Erdogan’s invasion of Syria may come back to haunt him

Erdogan’s invasion of Syria may come back to haunt him

A Turkish military convoy crosses the Syrian border near Kilis. (Reuters)

Less than a week after Turkish troops and their Syrian allies moved into northern Syria, much of what pundits predicted would happen has already come true. More than 130,000 Syrians have been displaced so far as a result of the invasion, while Syrian militias, fighting under the banner of the Syrian Free Army, have reportedly carried out extrajudicial executions of Kurds, including a key political leader.
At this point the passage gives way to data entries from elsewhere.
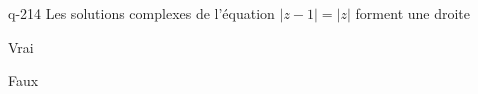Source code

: \begin{truefalse}{q-214}
Les solutions complexes de l'équation $|z-1|=|z|$ forment une droite
\item* Vrai
\item Faux
\end{truefalse}

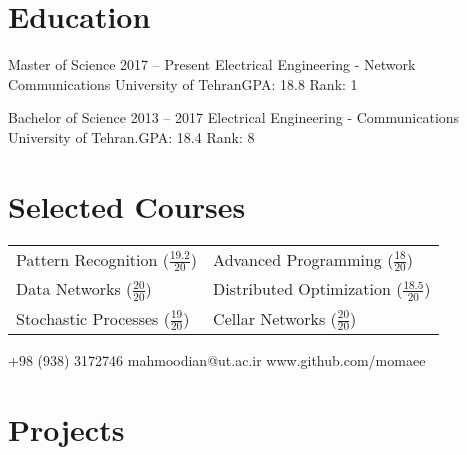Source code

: \documentclass{tccv}
\begin{document}
\section{Education}
\begin{yearlist}
	\item[Master of Science]{2017 -- Present}
	{Electrical Engineering - Network Communications}
	{University of Tehran\newline GPA: 18.8 \newline Rank: 1}
	
	\item[Bachelor of Science]{2013 -- 2017}
	{Electrical Engineering - Communications}
	{University of Tehran.\newline GPA: 18.4 \newline Rank: 8}
\end{yearlist}

\section{Selected Courses}
\begin{tabular}{ll}
	Pattern Recognition ($\frac{19.2}{20}$)	&Advanced Programming ($\frac{18}{20}$) \\
	Data Networks ($\frac{20}{20}$)			&Distributed Optimization ($\frac{18.5}{20}$) \\
	Stochastic Processes ($\frac{19}{20}$)	&Cellar Networks ($\frac{20}{20}$)
\end{tabular}

    {+98 (938) 3172746}
    {mahmoodian@ut.ac.ir}
    {www.github.com/momaee}

\section{Projects}
\end{document}

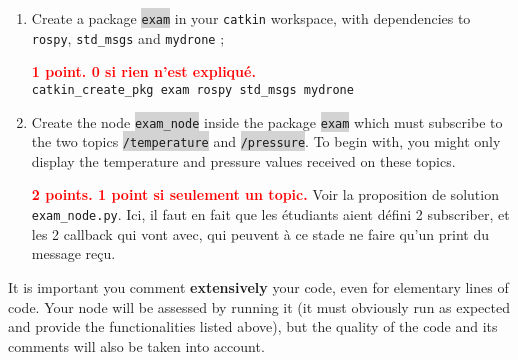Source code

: \documentclass[10pt,a4paper,english]{exam}
\newcounter{mainmemorder}
\newcommand{\save}{\setcounter{mainmemorder}{\value{enumi}}}
\newcommand{\load}{\setcounter{enumi}{\value{mainmemorder}}}
\newcommand{\mytext}[1]{\colorbox{lightgray}{\texttt{#1}}}
\begin{document}
\begin{enumerate}
	\load
	\item Create a package \mytext{exam} in your \texttt{catkin} workspace, with dependencies to \texttt{rospy}, \texttt{std\_msgs} and
	      \texttt{mydrone} ;
	      \begin{solution}
		      \textbf{\textcolor{red}{1 point. 0 si rien  n'est expliqué.}}\\
		      \texttt{catkin\_create\_pkg exam rospy std\_msgs mydrone}
	      \end{solution}
	\item Create the node \mytext{exam\_node} inside the package \mytext{exam} which must subscribe
	      to the two topics \mytext{/temperature} and \mytext{/pressure}. To begin with, you might only
	      display the temperature and pressure values received on these topics.
	      \begin{solution}
		      \textbf{\textcolor{red}{2 points. 1 point si seulement un topic.}}
		      Voir la proposition de solution \texttt{exam\_node.py}. Ici, il faut en fait que les
		      étudiants aient défini 2 subscriber, et les 2 callback qui vont avec, qui peuvent à ce
		      stade ne faire qu'un print du message reçu.
	      \end{solution}
	      \save
\end{enumerate}

\begin{mdframed}[style=evaluation]
	It is important you comment \textbf{extensively} your code, even for elementary lines of code.
	Your node will be assessed by running it (it must obviously run as expected and provide the
	functionalities listed above), but the quality of the code and its comments will also be taken
	into account.
\end{mdframed}
\end{document}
Hundreds of captured Daesh affiliates also escaped after most US Special Forces were ordered to leave the region.

The Turkish operation, aimed at creating a 400-kilometer-long, 32-kilometer-deep safe zone inside Syrian territory, was effectively sanctioned by US President Donald Trump following a telephone call with his Turkish counterpart Recep Tayyip Erdogan last week. Trump’s move shocked Syrian Kurdish allies as well as Pentagon officials and congressional lawmakers from both sides of the aisle. He again spoke to Erdogan on Monday to demand an immediate cease-fire, while also approving sanctions against Ankara.

Turkey’s goals are clear: To crush the Syrian Democratic Forces (SDF) and drive them deep into the desert. But Erdogan’s gambit is likely to backfire. Here is a view of how developments may unfold in the coming days and weeks.

Feeling betrayed by the Americans, the Kurdish autonomous administration in northeastern Syria has already moved quickly to reconcile with the Syrian government, announcing on Monday that it would allow regime forces to enter its territory to confront the Turkish invasion. SDF fighters will now fight with the regime and hopefully benefit from Russian air cover. There were reports that regime forces had managed to deploy near Ain Issa, a strategic town that Turkey was trying to reach. Interestingly, Ain Issa is located about 45 kilometers south of the border, well beyond the 32-kilometer target set by Erdogan. 

Turkey had warned Damascus against deploying its troops in Kurdish-controlled areas and the question now is how will Ankara justify clashing with Russian and Iranian-backed government forces and how will Moscow and Tehran react to such a possibility?

Aside from global condemnation of the Turkish operation, the move is risky for Erdogan for a number of reasons. The Turkish president exaggerated the Kurdish threat to his country and his determination to invade northern Syria had more to do with his personal ambitions than with Turkey’s national security. Even if his troops manage to control vast swaths of Syrian territory, securing it will prove to be a major and costly challenge.

Russian President Vladimir Putin’s initial response to the Turkish invasion was tactical. Moscow must have been relieved to see US forces withdrawing from northern Syria, but giving Turkey a free pass into that territory is another matter. The loose alliance between Ankara and Moscow will be tested in the coming days. As Syrian government forces try to take over the Kurdish territory, Moscow will have to decide whether to back Damascus or allow the Turkish army to fill the void left by the Americans. 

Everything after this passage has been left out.